When Tony Blair resigned after ten years as prime minister he went back to where he began – his Sedgefield constituency – to say goodbye and reflect on his successes and failures.

First things first. Although I’m moving on after nearly a decade at New Start, it’s not because the knives are out or that my colleagues are baying for my blood. I’m simply seeking new challenges and making way for new blood.

As I face the final curtain it’s hard not to bow out with something trite and banal.

Maybe I could just plagiarise Tony Blair and recall the great expectations of my early years in post when every week brought a new initiative and every initiative brought hopes of fundamental change.

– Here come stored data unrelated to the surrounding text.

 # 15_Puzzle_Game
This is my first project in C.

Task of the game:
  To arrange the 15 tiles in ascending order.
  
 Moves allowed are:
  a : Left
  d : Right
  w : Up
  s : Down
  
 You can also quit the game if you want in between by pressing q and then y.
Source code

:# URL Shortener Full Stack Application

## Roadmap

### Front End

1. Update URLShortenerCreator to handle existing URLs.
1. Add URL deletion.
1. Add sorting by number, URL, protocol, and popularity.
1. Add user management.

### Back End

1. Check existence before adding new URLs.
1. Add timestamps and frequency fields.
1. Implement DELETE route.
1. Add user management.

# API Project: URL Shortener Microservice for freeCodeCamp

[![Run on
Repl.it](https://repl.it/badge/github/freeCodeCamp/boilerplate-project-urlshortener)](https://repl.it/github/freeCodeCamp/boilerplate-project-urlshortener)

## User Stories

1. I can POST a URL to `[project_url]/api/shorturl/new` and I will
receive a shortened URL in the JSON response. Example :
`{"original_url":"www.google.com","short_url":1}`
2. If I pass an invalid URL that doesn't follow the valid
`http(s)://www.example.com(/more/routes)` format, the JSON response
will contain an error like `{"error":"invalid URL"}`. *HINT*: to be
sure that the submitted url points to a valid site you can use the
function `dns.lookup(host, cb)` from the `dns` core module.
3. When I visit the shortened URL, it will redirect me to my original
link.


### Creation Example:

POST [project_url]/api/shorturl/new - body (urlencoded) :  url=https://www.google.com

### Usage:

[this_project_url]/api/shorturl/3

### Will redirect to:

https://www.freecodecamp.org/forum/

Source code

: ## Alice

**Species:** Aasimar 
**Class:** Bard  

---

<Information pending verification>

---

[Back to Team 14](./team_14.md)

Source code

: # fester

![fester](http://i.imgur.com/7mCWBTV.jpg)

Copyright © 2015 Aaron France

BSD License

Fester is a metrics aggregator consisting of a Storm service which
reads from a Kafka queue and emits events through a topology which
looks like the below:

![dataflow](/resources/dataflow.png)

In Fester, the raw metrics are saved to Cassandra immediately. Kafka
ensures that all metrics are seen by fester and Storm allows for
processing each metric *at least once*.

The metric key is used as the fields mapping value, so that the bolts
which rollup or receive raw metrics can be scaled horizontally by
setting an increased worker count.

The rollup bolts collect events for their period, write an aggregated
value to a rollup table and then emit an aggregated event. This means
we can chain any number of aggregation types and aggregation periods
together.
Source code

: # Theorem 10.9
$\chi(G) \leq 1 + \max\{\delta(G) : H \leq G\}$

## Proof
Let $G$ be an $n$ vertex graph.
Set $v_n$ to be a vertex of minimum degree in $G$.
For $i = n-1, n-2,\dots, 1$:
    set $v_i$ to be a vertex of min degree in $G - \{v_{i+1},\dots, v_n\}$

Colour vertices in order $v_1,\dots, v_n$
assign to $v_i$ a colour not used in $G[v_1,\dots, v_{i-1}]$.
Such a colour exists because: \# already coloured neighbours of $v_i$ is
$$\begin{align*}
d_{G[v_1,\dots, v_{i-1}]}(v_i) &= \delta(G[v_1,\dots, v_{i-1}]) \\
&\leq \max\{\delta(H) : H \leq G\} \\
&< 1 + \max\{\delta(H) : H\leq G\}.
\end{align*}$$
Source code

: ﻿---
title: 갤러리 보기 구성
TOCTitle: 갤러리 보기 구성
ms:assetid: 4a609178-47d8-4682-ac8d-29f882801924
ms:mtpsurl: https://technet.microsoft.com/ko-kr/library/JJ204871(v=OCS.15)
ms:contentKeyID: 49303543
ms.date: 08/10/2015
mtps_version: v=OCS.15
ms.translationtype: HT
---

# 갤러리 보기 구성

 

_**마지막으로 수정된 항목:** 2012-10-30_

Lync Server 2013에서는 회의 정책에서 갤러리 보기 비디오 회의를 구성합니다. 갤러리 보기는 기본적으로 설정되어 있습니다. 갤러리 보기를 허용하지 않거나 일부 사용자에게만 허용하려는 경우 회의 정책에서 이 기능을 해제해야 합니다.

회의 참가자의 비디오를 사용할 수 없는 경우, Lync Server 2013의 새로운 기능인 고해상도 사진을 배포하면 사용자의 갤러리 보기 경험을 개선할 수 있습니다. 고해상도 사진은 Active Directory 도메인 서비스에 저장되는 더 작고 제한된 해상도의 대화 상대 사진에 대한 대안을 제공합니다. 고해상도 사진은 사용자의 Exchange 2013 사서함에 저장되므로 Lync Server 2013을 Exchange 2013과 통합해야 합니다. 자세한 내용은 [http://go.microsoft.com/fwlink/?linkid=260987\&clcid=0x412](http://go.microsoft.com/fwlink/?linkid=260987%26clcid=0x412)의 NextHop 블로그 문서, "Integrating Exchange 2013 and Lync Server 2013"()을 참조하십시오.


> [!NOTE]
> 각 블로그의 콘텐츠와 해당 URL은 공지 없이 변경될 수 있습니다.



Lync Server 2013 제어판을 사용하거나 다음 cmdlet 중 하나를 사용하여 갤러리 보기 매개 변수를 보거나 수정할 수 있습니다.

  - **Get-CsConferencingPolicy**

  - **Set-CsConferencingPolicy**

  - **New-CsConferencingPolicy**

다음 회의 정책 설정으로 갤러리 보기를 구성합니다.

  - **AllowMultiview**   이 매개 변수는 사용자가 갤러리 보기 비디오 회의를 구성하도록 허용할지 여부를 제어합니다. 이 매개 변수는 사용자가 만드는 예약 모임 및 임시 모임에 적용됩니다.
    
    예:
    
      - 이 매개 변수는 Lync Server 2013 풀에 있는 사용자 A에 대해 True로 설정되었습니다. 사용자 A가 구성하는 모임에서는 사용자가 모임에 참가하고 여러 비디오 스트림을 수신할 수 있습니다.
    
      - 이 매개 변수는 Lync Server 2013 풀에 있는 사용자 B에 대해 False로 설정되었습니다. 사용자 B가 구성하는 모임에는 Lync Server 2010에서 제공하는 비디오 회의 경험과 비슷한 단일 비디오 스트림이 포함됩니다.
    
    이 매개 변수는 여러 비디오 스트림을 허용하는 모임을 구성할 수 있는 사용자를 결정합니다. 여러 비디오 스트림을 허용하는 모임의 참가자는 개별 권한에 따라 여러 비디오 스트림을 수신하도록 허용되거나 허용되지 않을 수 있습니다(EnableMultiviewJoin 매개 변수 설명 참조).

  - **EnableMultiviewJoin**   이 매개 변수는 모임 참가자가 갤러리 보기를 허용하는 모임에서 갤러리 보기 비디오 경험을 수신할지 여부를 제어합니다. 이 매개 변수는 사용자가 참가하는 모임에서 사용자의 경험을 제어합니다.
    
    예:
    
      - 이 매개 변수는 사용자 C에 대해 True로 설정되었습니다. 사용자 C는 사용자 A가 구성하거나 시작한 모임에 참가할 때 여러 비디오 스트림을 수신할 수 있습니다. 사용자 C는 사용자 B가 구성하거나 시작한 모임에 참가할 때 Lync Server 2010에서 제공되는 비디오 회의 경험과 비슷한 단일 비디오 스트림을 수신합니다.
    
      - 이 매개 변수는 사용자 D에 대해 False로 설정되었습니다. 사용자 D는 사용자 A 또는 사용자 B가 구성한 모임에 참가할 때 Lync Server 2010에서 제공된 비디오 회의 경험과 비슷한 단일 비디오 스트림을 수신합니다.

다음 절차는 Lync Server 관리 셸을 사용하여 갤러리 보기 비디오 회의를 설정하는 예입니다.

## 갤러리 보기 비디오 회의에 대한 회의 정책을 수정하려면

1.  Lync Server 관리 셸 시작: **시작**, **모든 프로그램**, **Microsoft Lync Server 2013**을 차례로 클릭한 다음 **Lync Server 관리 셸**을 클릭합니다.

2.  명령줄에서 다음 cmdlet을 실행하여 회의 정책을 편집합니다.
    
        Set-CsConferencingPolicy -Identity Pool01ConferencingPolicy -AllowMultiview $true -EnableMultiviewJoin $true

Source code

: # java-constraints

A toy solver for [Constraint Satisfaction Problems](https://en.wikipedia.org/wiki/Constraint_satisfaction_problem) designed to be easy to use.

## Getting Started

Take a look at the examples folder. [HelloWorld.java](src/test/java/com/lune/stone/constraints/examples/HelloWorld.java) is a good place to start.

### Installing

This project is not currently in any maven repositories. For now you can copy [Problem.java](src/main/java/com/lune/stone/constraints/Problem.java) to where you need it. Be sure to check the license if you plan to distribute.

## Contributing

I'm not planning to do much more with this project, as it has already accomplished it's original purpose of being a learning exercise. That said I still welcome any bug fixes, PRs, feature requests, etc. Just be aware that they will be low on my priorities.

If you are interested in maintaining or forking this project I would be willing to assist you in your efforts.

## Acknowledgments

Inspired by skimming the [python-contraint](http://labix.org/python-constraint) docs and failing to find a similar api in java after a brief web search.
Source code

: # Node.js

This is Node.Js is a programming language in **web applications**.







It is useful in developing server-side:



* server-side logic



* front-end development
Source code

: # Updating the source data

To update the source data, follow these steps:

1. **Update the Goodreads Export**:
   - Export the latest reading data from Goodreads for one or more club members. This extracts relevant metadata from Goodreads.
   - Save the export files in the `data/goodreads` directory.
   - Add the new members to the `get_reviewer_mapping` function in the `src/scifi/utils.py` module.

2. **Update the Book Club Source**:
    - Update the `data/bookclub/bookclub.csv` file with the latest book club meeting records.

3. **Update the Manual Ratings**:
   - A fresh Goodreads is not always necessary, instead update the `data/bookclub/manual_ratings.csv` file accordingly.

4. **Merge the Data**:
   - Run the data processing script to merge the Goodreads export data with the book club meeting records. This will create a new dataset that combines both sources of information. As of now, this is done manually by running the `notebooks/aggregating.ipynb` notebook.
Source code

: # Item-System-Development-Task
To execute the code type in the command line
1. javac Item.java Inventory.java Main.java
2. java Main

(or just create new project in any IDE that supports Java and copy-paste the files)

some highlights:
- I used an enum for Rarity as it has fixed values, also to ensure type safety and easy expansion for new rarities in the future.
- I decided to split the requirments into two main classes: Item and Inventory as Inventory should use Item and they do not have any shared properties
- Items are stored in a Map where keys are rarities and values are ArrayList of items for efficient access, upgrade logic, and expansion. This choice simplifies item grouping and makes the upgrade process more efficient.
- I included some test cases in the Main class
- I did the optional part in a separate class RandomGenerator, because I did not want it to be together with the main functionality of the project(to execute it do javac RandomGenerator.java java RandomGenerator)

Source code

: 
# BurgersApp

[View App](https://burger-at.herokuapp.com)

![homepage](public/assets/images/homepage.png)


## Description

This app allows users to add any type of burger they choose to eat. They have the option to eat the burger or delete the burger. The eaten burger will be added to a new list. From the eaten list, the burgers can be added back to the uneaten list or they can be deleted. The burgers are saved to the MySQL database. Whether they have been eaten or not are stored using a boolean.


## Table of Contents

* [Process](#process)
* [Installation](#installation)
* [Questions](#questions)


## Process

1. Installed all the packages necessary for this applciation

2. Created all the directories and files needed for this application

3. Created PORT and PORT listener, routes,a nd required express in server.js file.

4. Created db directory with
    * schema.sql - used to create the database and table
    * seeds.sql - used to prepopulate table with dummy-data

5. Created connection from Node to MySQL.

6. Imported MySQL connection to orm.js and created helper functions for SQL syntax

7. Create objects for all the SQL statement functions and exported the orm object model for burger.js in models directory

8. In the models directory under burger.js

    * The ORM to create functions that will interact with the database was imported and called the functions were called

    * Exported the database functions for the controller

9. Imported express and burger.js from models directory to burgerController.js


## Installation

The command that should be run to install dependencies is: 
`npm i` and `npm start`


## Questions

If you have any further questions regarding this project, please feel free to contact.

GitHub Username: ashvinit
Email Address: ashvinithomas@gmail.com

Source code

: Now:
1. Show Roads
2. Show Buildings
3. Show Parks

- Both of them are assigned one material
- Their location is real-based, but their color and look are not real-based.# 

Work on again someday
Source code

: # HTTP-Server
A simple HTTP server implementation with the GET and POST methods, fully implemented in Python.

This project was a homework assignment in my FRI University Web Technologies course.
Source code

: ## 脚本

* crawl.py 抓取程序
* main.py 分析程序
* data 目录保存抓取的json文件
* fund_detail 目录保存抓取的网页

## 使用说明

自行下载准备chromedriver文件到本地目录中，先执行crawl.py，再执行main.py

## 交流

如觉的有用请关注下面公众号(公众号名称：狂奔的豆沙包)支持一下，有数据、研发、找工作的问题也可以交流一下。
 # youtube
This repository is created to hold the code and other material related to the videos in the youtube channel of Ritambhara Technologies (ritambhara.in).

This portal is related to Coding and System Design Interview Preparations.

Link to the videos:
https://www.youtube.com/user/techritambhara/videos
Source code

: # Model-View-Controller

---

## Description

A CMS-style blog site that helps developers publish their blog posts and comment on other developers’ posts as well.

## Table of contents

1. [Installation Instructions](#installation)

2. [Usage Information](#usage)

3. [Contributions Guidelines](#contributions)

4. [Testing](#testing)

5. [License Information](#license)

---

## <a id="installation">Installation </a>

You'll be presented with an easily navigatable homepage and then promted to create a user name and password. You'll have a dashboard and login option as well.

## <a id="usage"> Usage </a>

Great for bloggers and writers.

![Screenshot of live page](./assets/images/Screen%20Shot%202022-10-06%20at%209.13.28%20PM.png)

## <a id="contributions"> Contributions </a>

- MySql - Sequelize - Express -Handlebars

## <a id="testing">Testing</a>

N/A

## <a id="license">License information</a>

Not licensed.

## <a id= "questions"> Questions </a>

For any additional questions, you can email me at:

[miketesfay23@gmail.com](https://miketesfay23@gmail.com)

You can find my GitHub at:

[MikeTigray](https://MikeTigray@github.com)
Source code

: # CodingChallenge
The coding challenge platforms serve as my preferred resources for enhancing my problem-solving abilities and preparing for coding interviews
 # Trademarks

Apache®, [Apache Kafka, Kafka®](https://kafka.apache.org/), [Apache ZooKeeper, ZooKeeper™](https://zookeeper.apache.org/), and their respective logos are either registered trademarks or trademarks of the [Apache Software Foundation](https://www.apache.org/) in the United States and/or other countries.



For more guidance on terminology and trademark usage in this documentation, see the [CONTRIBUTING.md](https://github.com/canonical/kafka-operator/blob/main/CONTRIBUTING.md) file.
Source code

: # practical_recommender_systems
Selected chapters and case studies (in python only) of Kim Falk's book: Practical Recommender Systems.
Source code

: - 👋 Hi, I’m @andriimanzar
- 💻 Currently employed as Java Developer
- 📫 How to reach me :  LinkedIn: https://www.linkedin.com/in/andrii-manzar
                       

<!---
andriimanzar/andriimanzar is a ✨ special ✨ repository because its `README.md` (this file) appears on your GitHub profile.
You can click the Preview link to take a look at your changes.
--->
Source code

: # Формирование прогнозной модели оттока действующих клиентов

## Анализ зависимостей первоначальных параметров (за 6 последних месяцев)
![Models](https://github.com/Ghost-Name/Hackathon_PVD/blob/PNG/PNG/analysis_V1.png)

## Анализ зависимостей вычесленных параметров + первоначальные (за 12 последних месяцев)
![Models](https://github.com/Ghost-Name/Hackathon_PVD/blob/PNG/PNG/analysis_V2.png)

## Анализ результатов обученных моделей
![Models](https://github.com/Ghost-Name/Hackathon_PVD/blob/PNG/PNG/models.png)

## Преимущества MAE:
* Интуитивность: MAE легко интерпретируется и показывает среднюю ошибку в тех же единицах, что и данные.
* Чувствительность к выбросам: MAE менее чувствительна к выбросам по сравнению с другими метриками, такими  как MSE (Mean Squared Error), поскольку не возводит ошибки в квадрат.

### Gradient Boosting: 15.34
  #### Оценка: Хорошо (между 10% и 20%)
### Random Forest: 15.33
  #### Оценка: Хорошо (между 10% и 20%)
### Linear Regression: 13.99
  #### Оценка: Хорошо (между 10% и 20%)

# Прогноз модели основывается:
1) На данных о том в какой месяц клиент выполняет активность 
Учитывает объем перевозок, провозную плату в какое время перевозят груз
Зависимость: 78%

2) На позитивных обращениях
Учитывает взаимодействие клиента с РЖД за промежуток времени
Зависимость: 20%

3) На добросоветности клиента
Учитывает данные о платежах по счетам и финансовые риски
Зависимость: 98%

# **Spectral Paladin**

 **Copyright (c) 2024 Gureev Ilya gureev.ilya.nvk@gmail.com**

The cake was bigger, sweeter and we were all being offered a share. Multi-million pound community-led regeneration initiatives, additional money for ‘hard-working families’, the aspiration to end child poverty… those were the days. And they’re long gone. The well has run dry.

The initiatives that were going to change the world are fighting to retain their dignity in the face of hostile press and indifferent evaluations.

As global forces pull the UK economy into a black hole, we can no longer pretend our government is in full control of our destiny.

Tony Blair was prematurely proud to point to an economy ‘at ease with globalisation’. As was Gordon Brown for promising ‘no more boom or bust’.

For safety’s sake, I might just stick to the words I saw on a poster en route to the supermarket last weekend: ‘Is this it?’

What our current difficulties teach us is that life isn’t a fairytale in which the chosen one is destined to find something that magically makes the world a better place.

The quest for safer, stronger and more sustainable communities is an expression of our humanity. Each and every one of us can change the world in some ways.

If the past decade has taught me anything it’s that rarely, if ever, is there one right answer. There are lots of potential part-answers, each with their own combination of costs and benefits – better than the alternatives in some ways, worse in others.

Even ‘failed’ initiatives have probably succeeded for someone. Or, as my singing teacher would say, every bum note is a harmony somewhere.

So I leave with great hopes for the future because whether the economy, or we as individuals are rich, poor or somewhere in between, striving to succeed is all we have. And, yes, this is it.